##### PROVIDED RECORDS #####

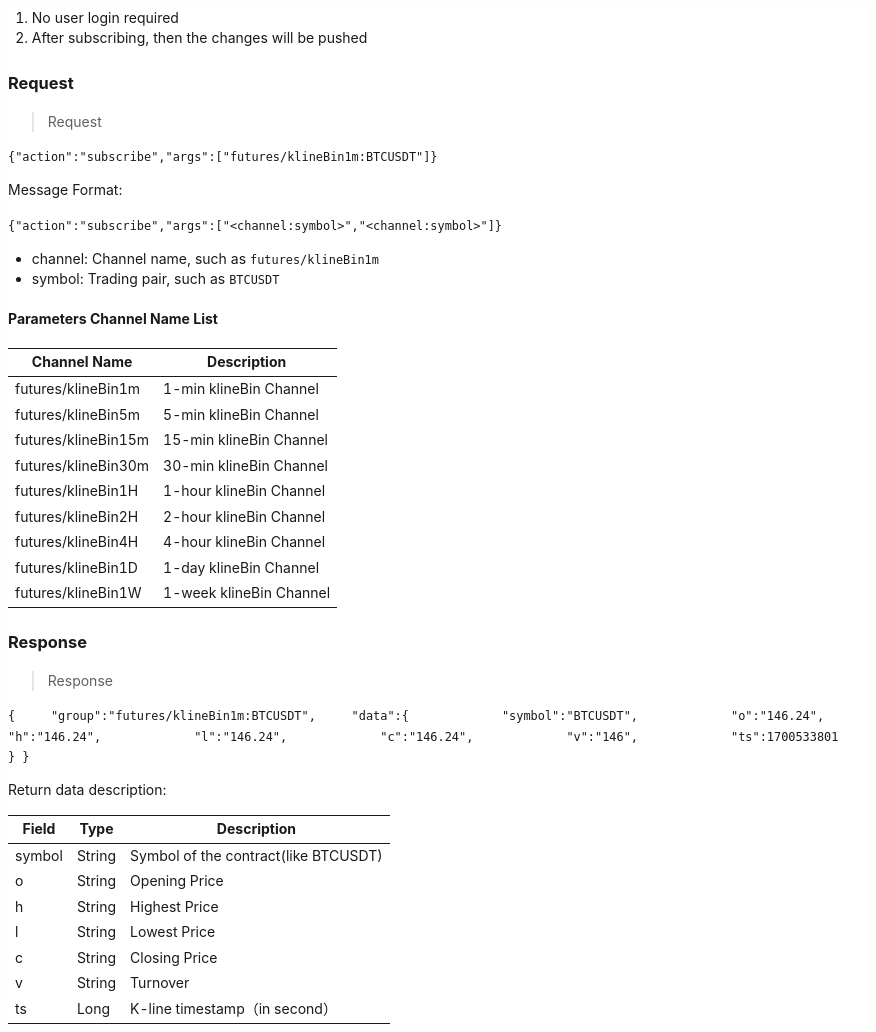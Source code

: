 1.  No user login required
2.  After subscribing, then the changes will be pushed

### Request

> Request

`{"action":"subscribe","args":["futures/klineBin1m:BTCUSDT"]}`

Message Format:

`{"action":"subscribe","args":["<channel:symbol>","<channel:symbol>"]}`

*   channel: Channel name, such as `futures/klineBin1m`
*   symbol: Trading pair, such as `BTCUSDT`

#### Parameters Channel Name List

| Channel Name | Description |
| --- | --- |
| futures/klineBin1m | 1-min klineBin Channel 
| futures/klineBin5m | 5-min klineBin Channel 
| futures/klineBin15m | 15-min klineBin Channel 
| futures/klineBin30m | 30-min klineBin Channel 
| futures/klineBin1H | 1-hour klineBin Channel 
| futures/klineBin2H | 2-hour klineBin Channel 
| futures/klineBin4H | 4-hour klineBin Channel 
| futures/klineBin1D | 1-day klineBin Channel 
| futures/klineBin1W | 1-week klineBin Channel 

### Response

> Response

`{     "group":"futures/klineBin1m:BTCUSDT",     "data":{             "symbol":"BTCUSDT",             "o":"146.24",             "h":"146.24",             "l":"146.24",             "c":"146.24",             "v":"146",             "ts":1700533801         } }`

Return data description:

| Field | Type | Description |
| --- | --- | --- |
| symbol | String | Symbol of the contract(like BTCUSDT) 
| o | String | Opening Price 
| h | String | Highest Price 
| l | String | Lowest Price 
| c | String | Closing Price 
| v | String | Turnover 
| ts | Long | K-line timestamp（in second） 
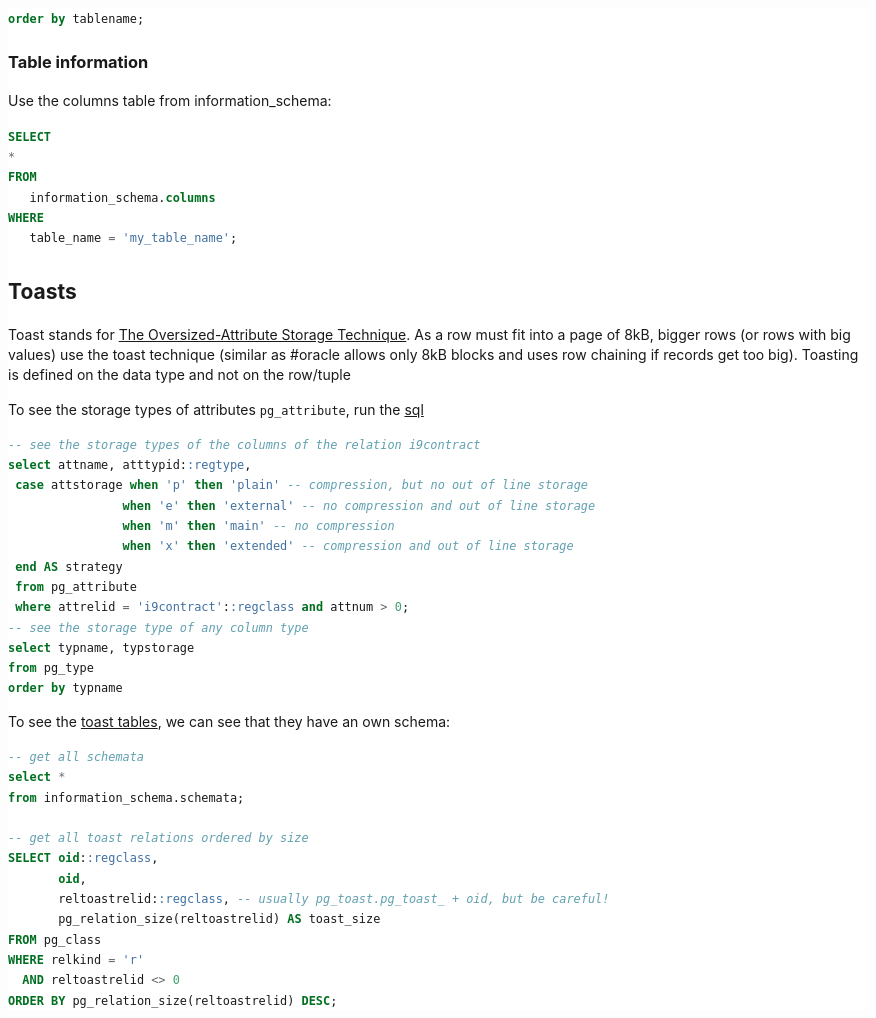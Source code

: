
 ```sql
order by tablename;
```

### Table information

Use the columns table from information_schema:

```sql
SELECT
*
FROM
   information_schema.columns
WHERE
   table_name = 'my_table_name';
```

## Toasts

Toast stands for [The Oversized-Attribute Storage Technique](https://www.postgresql.org/docs/current/storage-toast.html). As a row must fit into a page of 8kB, bigger rows (or rows with big values) use the toast technique (similar as #oracle allows only 8kB blocks and uses row chaining if records get too big). Toasting is defined on the data type and not on the row/tuple

To see the storage types of attributes `pg_attribute`, run the [sql](https://www.dbi-services.com/blog/toasting-strategies-in-postgresql/)

```sql
-- see the storage types of the columns of the relation i9contract
select attname, atttypid::regtype,
 case attstorage when 'p' then 'plain' -- compression, but no out of line storage
                when 'e' then 'external' -- no compression and out of line storage
                when 'm' then 'main' -- no compression
                when 'x' then 'extended' -- compression and out of line storage
 end AS strategy
 from pg_attribute
 where attrelid = 'i9contract'::regclass and attnum > 0;
-- see the storage type of any column type
select typname, typstorage
from pg_type
order by typname
```

To see the [toast tables](https://www.dbi-services.com/blog/toasting-in-postgresql-toast-tables/), we can see that they have an own schema:

```sql
-- get all schemata
select *
from information_schema.schemata;

-- get all toast relations ordered by size
SELECT oid::regclass,
       oid,
       reltoastrelid::regclass, -- usually pg_toast.pg_toast_ + oid, but be careful!
       pg_relation_size(reltoastrelid) AS toast_size
FROM pg_class
WHERE relkind = 'r'
  AND reltoastrelid <> 0
ORDER BY pg_relation_size(reltoastrelid) DESC;
```
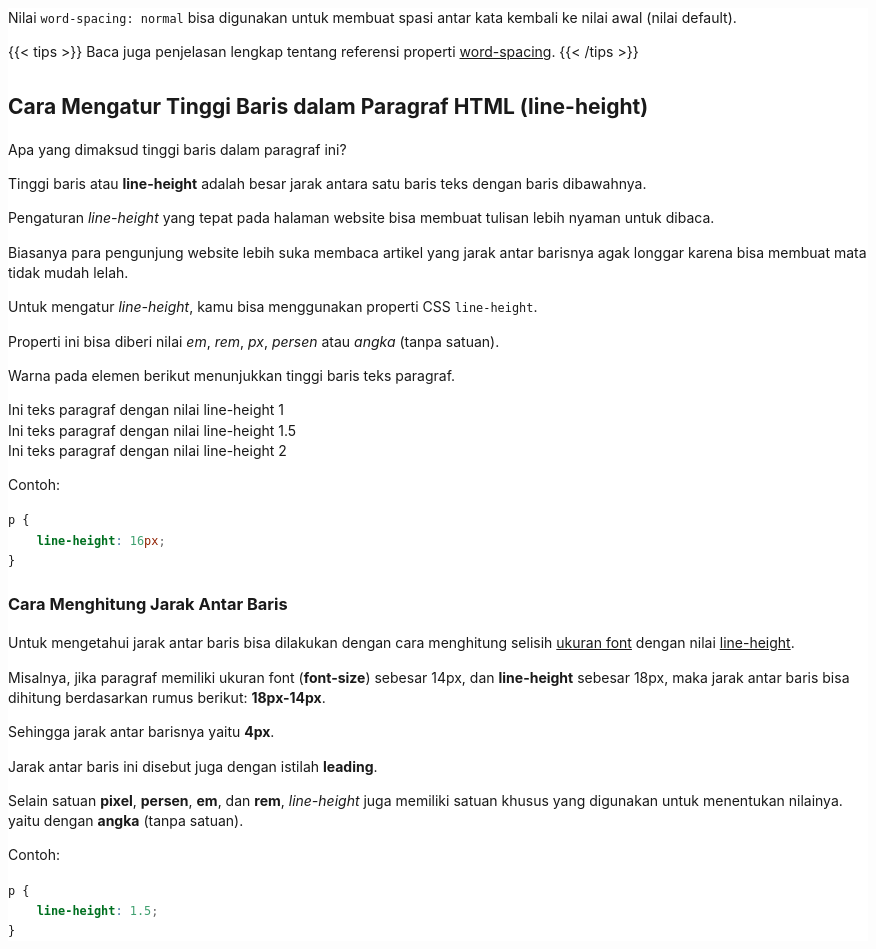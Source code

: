 Nilai `word-spacing: normal` bisa digunakan untuk membuat spasi antar kata kembali ke nilai awal (nilai default).

{{< tips >}}
Baca juga penjelasan lengkap tentang referensi properti [word-spacing](/cssref/word-spacing/).
{{< /tips >}}

## Cara Mengatur Tinggi Baris dalam Paragraf HTML (line-height)

Apa yang dimaksud tinggi baris dalam paragraf ini?

Tinggi baris atau __line-height__ adalah besar jarak antara satu baris teks dengan baris dibawahnya.

Pengaturan _line-height_ yang tepat pada halaman website bisa membuat tulisan lebih nyaman untuk dibaca.

Biasanya para pengunjung website lebih suka membaca artikel yang jarak antar barisnya agak longgar karena bisa membuat mata tidak mudah lelah.

Untuk mengatur _line-height_, kamu bisa menggunakan properti CSS `line-height`.

Properti ini bisa diberi nilai _em_, _rem_, _px_, _persen_ atau _angka_ (tanpa satuan).

Warna pada elemen berikut menunjukkan tinggi baris teks paragraf.

<div class="bg-orange-100 leading-none mb-0">Ini teks paragraf dengan nilai line-height 1</div>
<div class="bg-green-100 leading-normal">Ini teks paragraf dengan nilai line-height 1.5</div>
<div class="bg-teal-100 leading-loose mb-8">Ini teks paragraf dengan nilai line-height 2</div>

Contoh:

```css
p {
    line-height: 16px;
}
```

### Cara Menghitung Jarak Antar Baris

Untuk mengetahui jarak antar baris bisa dilakukan dengan cara menghitung selisih [ukuran font](/cssref/font-size/) dengan nilai [line-height](/cssref/line-height/).

Misalnya, jika paragraf memiliki ukuran font (__font-size__) sebesar 14px, dan __line-height__ sebesar 18px, maka jarak antar baris bisa dihitung berdasarkan rumus berikut: __18px-14px__.

Sehingga jarak antar barisnya yaitu __4px__.

Jarak antar baris ini disebut juga dengan istilah __leading__.

Selain satuan __pixel__, __persen__, __em__, dan __rem__, _line-height_ juga memiliki satuan khusus yang digunakan untuk menentukan nilainya. yaitu dengan __angka__ (tanpa satuan).

Contoh:
```css
p {
    line-height: 1.5;
}
```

#####

## EXERCISE AIM
Do not include images; quote all of the entries above exactly.

## EXERCISE RESULT
Source code

: 1.  No user login required
2.  After subscribing, then the changes will be pushed

### Request

> Request

`{"action":"subscribe","args":["futures/klineBin1m:BTCUSDT"]}`

Message Format:

`{"action":"subscribe","args":["<channel:symbol>","<channel:symbol>"]}`

*   channel: Channel name, such as `futures/klineBin1m`
*   symbol: Trading pair, such as `BTCUSDT`

#### Parameters Channel Name List

| Channel Name | Description |
| --- | --- |
| futures/klineBin1m | 1-min klineBin Channel 
| futures/klineBin5m | 5-min klineBin Channel 
| futures/klineBin15m | 15-min klineBin Channel 
| futures/klineBin30m | 30-min klineBin Channel 
| futures/klineBin1H | 1-hour klineBin Channel 
| futures/klineBin2H | 2-hour klineBin Channel 
| futures/klineBin4H | 4-hour klineBin Channel 
| futures/klineBin1D | 1-day klineBin Channel 
| futures/klineBin1W | 1-week klineBin Channel 

### Response

> Response

`{     "group":"futures/klineBin1m:BTCUSDT",     "data":{             "symbol":"BTCUSDT",             "o":"146.24",             "h":"146.24",             "l":"146.24",             "c":"146.24",             "v":"146",             "ts":1700533801         } }`

Return data description:

| Field | Type | Description |
| --- | --- | --- |
| symbol | String | Symbol of the contract(like BTCUSDT) 
| o | String | Opening Price 
| h | String | Highest Price 
| l | String | Lowest Price 
| c | String | Closing Price 
| v | String | Turnover 
| ts | Long | K-line timestamp（in second） 
Source code

:
 ```sql
order by tablename;
```

### Table information

Use the columns table from information_schema:

```sql
SELECT
*
FROM
   information_schema.columns
WHERE
   table_name = 'my_table_name';
```

## Toasts

Toast stands for [The Oversized-Attribute Storage Technique](https://www.postgresql.org/docs/current/storage-toast.html). As a row must fit into a page of 8kB, bigger rows (or rows with big values) use the toast technique (similar as #oracle allows only 8kB blocks and uses row chaining if records get too big). Toasting is defined on the data type and not on the row/tuple

To see the storage types of attributes `pg_attribute`, run the [sql](https://www.dbi-services.com/blog/toasting-strategies-in-postgresql/)

```sql
-- see the storage types of the columns of the relation i9contract
select attname, atttypid::regtype,
 case attstorage when 'p' then 'plain' -- compression, but no out of line storage
                when 'e' then 'external' -- no compression and out of line storage
                when 'm' then 'main' -- no compression
                when 'x' then 'extended' -- compression and out of line storage
 end AS strategy
 from pg_attribute
 where attrelid = 'i9contract'::regclass and attnum > 0;
-- see the storage type of any column type
select typname, typstorage
from pg_type
order by typname
```

To see the [toast tables](https://www.dbi-services.com/blog/toasting-in-postgresql-toast-tables/), we can see that they have an own schema:

```sql
-- get all schemata
select *
from information_schema.schemata;

-- get all toast relations ordered by size
SELECT oid::regclass,
       oid,
       reltoastrelid::regclass, -- usually pg_toast.pg_toast_ + oid, but be careful!
       pg_relation_size(reltoastrelid) AS toast_size
FROM pg_class
WHERE relkind = 'r'
  AND reltoastrelid <> 0
ORDER BY pg_relation_size(reltoastrelid) DESC;
```
Source code

: Nilai `word-spacing: normal` bisa digunakan untuk membuat spasi antar kata kembali ke nilai awal (nilai default).

{{< tips >}}
Baca juga penjelasan lengkap tentang referensi properti [word-spacing](/cssref/word-spacing/).
{{< /tips >}}

## Cara Mengatur Tinggi Baris dalam Paragraf HTML (line-height)

Apa yang dimaksud tinggi baris dalam paragraf ini?

Tinggi baris atau __line-height__ adalah besar jarak antara satu baris teks dengan baris dibawahnya.

Pengaturan _line-height_ yang tepat pada halaman website bisa membuat tulisan lebih nyaman untuk dibaca.

Biasanya para pengunjung website lebih suka membaca artikel yang jarak antar barisnya agak longgar karena bisa membuat mata tidak mudah lelah.

Untuk mengatur _line-height_, kamu bisa menggunakan properti CSS `line-height`.

Properti ini bisa diberi nilai _em_, _rem_, _px_, _persen_ atau _angka_ (tanpa satuan).

Warna pada elemen berikut menunjukkan tinggi baris teks paragraf.

<div class="bg-orange-100 leading-none mb-0">Ini teks paragraf dengan nilai line-height 1</div>
<div class="bg-green-100 leading-normal">Ini teks paragraf dengan nilai line-height 1.5</div>
<div class="bg-teal-100 leading-loose mb-8">Ini teks paragraf dengan nilai line-height 2</div>

Contoh:

```css
p {
    line-height: 16px;
}
```

### Cara Menghitung Jarak Antar Baris

Untuk mengetahui jarak antar baris bisa dilakukan dengan cara menghitung selisih [ukuran font](/cssref/font-size/) dengan nilai [line-height](/cssref/line-height/).

Misalnya, jika paragraf memiliki ukuran font (__font-size__) sebesar 14px, dan __line-height__ sebesar 18px, maka jarak antar baris bisa dihitung berdasarkan rumus berikut: __18px-14px__.

Sehingga jarak antar barisnya yaitu __4px__.

Jarak antar baris ini disebut juga dengan istilah __leading__.

Selain satuan __pixel__, __persen__, __em__, dan __rem__, _line-height_ juga memiliki satuan khusus yang digunakan untuk menentukan nilainya. yaitu dengan __angka__ (tanpa satuan).

Contoh:
```css
p {
    line-height: 1.5;
}
```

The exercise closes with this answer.